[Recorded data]
****************

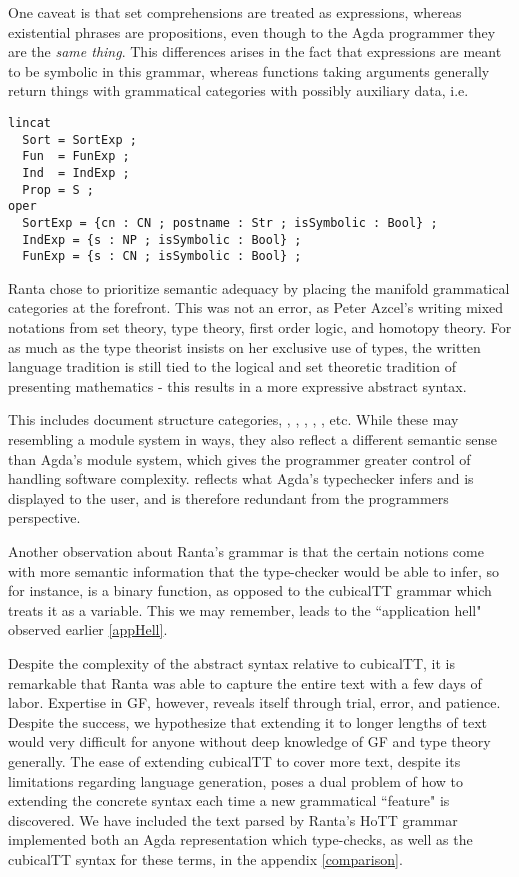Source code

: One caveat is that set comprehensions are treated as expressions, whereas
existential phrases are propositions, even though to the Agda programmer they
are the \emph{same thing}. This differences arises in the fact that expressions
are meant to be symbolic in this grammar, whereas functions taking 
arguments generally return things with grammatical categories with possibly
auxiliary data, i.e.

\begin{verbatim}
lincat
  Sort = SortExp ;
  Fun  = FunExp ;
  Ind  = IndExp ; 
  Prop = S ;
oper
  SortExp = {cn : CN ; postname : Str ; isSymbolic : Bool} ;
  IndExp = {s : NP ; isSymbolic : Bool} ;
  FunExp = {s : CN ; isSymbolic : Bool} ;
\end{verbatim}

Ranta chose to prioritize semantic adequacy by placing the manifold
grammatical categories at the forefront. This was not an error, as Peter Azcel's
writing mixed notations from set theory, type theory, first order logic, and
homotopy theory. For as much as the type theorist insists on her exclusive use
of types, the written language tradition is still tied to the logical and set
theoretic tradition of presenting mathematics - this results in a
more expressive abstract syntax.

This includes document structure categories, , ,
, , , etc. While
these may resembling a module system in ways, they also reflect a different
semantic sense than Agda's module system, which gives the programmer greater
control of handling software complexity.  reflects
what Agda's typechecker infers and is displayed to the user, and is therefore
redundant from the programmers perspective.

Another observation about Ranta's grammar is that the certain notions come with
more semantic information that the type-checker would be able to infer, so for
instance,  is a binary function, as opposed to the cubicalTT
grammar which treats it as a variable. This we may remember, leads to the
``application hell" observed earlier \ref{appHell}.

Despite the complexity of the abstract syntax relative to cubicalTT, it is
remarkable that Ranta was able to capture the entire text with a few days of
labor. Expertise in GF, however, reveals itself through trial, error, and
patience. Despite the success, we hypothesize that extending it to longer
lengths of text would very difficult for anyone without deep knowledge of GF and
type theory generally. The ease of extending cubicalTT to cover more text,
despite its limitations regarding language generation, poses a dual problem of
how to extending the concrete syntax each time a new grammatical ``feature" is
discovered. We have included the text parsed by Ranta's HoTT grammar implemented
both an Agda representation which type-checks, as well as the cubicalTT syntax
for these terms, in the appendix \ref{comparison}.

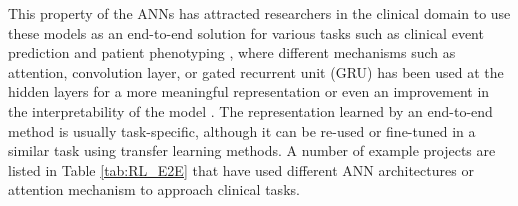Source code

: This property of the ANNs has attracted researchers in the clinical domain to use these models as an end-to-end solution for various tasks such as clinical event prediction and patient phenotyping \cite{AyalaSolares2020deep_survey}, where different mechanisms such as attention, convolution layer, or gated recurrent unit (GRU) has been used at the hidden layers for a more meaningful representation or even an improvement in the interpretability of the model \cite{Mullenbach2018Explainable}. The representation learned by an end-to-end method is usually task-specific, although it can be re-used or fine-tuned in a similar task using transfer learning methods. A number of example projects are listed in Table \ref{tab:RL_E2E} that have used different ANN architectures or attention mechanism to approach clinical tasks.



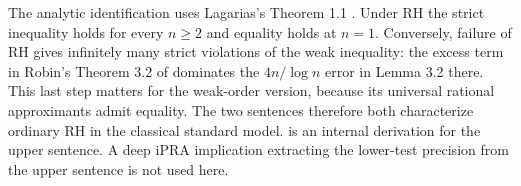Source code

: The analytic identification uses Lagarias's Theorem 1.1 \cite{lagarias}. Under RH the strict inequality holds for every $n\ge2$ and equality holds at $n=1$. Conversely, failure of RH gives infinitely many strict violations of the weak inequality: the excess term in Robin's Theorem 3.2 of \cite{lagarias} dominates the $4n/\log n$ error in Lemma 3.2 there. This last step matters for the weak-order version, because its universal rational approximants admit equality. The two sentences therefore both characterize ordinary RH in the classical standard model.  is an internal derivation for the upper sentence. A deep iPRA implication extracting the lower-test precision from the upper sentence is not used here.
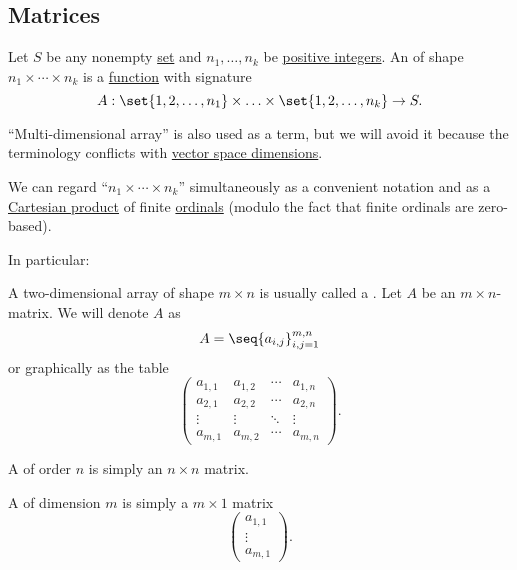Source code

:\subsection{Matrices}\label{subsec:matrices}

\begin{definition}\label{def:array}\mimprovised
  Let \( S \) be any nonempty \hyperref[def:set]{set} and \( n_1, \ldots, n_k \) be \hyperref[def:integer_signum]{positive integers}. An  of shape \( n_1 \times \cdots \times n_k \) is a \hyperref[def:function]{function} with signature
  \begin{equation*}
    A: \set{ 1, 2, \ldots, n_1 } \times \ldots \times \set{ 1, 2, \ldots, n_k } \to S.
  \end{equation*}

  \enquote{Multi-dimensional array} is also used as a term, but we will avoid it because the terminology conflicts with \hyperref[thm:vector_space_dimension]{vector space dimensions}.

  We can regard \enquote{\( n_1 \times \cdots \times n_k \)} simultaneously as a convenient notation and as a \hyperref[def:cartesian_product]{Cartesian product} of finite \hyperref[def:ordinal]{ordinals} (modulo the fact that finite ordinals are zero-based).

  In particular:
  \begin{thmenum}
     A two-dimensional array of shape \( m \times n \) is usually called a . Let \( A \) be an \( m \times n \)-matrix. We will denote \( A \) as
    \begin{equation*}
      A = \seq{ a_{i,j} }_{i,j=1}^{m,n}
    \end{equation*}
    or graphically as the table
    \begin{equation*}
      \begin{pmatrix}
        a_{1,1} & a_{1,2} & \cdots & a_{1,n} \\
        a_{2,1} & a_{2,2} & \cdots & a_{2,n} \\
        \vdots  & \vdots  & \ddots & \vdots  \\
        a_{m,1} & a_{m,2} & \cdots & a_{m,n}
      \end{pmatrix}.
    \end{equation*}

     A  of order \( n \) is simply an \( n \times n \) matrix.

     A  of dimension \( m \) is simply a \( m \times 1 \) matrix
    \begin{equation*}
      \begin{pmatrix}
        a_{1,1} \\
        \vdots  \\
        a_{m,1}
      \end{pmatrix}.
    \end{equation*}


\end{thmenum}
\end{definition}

****************

- Exercise instructions -
Search the records for the string "categories" and, wherever a line contains it, please copy that line.

- The completed task -
arguments generally return things with grammatical categories with possibly
grammatical categories at the forefront. This was not an error, as Peter Azcel's
This includes document structure categories, , ,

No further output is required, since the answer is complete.